CAR T-cell neurotoxicity (named ICANS by the American Society for Transplantation and Cellular Therapy) is a toxic encephalopathy with a variety of neuropsychiatric symptoms. It is related to CRS, occurring and peaking several days after CRS begins.
“It appears that the activation of the cerebral vascular endothelium and disruption of the brain-blood barrier occur at the onset of ICANS,” the authors wrote. “Without the barrier function of the [brain-blood barrier], extensive numbers of immune cells and cytokines infiltrate the CNS. Together with activated resident proinflammatory cells, infiltrated immune cells exacerbate the inflammatory cascade in the CNS, accounting for the cerebral edema, thrombosis, hemolysis, and other neuropsychiatric symptoms observed in ICANS.”
The authors offered several strategies to prevent and manage CRS and ICANS, based on the mechanisms as they are understood at the current time:
• optimizing the infusion dose
• optimizing CAR structure
• adding switches on CAR T-cells to regulate the inactivation of CAR signaling
• targeting IL-1 and IL-6 , GM-CSF, and/or the JAK signaling pathway with agents such as tocilizumab, siltuximab, anakinra, lenzilumab, and others
• using corticosteroids to reduce the incidence of severe toxicities
The authors called for more research to understand the toxicities, including why some cases are reversible but others are fatal.

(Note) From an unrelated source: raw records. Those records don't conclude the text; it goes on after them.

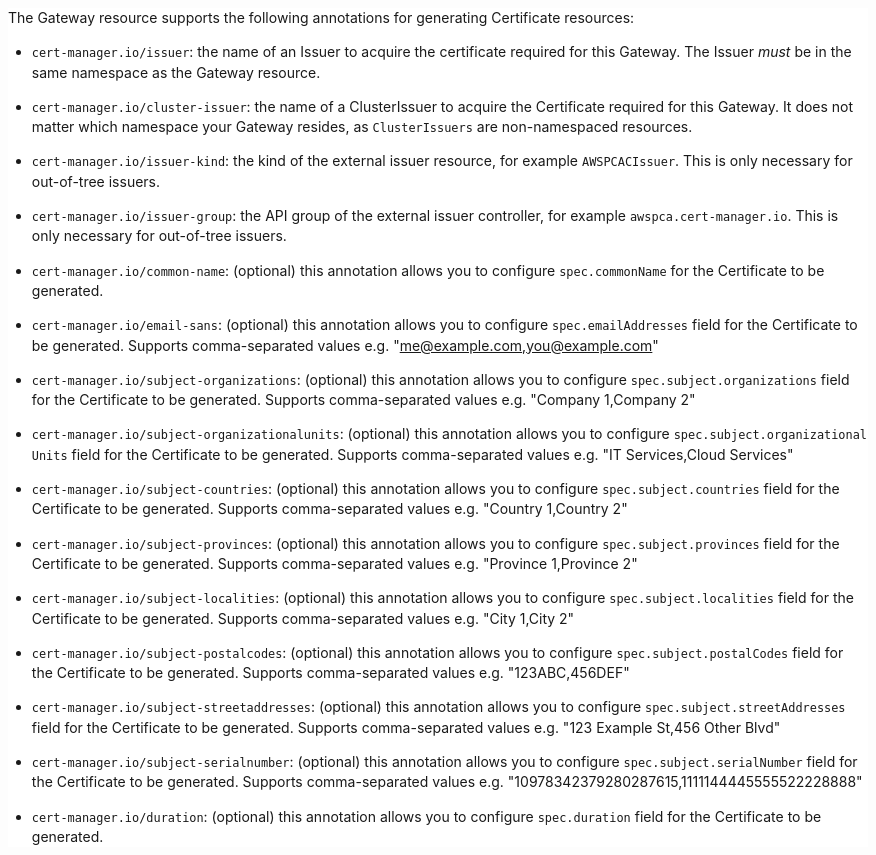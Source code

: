 The Gateway resource supports the following annotations for generating
Certificate resources:

- `cert-manager.io/issuer`: the name of an Issuer to acquire the certificate
  required for this Gateway. The Issuer _must_ be in the same namespace as the
  Gateway resource.

- `cert-manager.io/cluster-issuer`: the name of a ClusterIssuer to acquire the
  Certificate required for this Gateway. It does not matter which namespace your
  Gateway resides, as `ClusterIssuers` are non-namespaced resources.

- `cert-manager.io/issuer-kind`: the kind of the external issuer resource, for
  example `AWSPCACIssuer`. This is only necessary for out-of-tree issuers.

- `cert-manager.io/issuer-group`: the API group of the external issuer
  controller, for example `awspca.cert-manager.io`. This is only necessary for
  out-of-tree issuers.

- `cert-manager.io/common-name`: (optional) this annotation allows you to
  configure `spec.commonName` for the Certificate to be generated.

- `cert-manager.io/email-sans`: (optional) this annotation allows you to
  configure `spec.emailAddresses` field for the Certificate to be generated.
  Supports comma-separated values e.g. "me@example.com,you@example.com"

- `cert-manager.io/subject-organizations`: (optional) this annotation allows you to
  configure `spec.subject.organizations` field for the Certificate to be generated.
  Supports comma-separated values e.g. "Company 1,Company 2"

- `cert-manager.io/subject-organizationalunits`: (optional) this annotation allows you to
  configure `spec.subject.organizationalUnits` field for the Certificate to be generated.
  Supports comma-separated values e.g. "IT Services,Cloud Services"

- `cert-manager.io/subject-countries`: (optional) this annotation allows you to
  configure `spec.subject.countries` field for the Certificate to be generated.
  Supports comma-separated values e.g. "Country 1,Country 2"

- `cert-manager.io/subject-provinces`: (optional) this annotation allows you to
  configure `spec.subject.provinces` field for the Certificate to be generated.
  Supports comma-separated values e.g. "Province 1,Province 2"

- `cert-manager.io/subject-localities`: (optional) this annotation allows you to
  configure `spec.subject.localities` field for the Certificate to be generated.
  Supports comma-separated values e.g. "City 1,City 2"

- `cert-manager.io/subject-postalcodes`: (optional) this annotation allows you to
  configure `spec.subject.postalCodes` field for the Certificate to be generated.
  Supports comma-separated values e.g. "123ABC,456DEF"

- `cert-manager.io/subject-streetaddresses`: (optional) this annotation allows you to
  configure `spec.subject.streetAddresses` field for the Certificate to be generated.
  Supports comma-separated values e.g. "123 Example St,456 Other Blvd"

- `cert-manager.io/subject-serialnumber`: (optional) this annotation allows you to
  configure `spec.subject.serialNumber` field for the Certificate to be generated.
  Supports comma-separated values e.g. "10978342379280287615,1111144445555522228888"

- `cert-manager.io/duration`: (optional) this annotation allows you to
  configure `spec.duration` field for the Certificate to be generated.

“Animal models play critical roles in both further understanding the detailed mechanisms of toxicities and exploring promising strategies. Rapid progress is underway in the optimization of the modeling, including humanized mice and primate models, in an effort to narrow the gap with clinical settings,” the authors wrote. “In addition, advances in sequencing and omics techniques provide new insight into mechanistic studies. Such techniques can help identify certain cell populations and components that cannot be identified by traditional technologies.”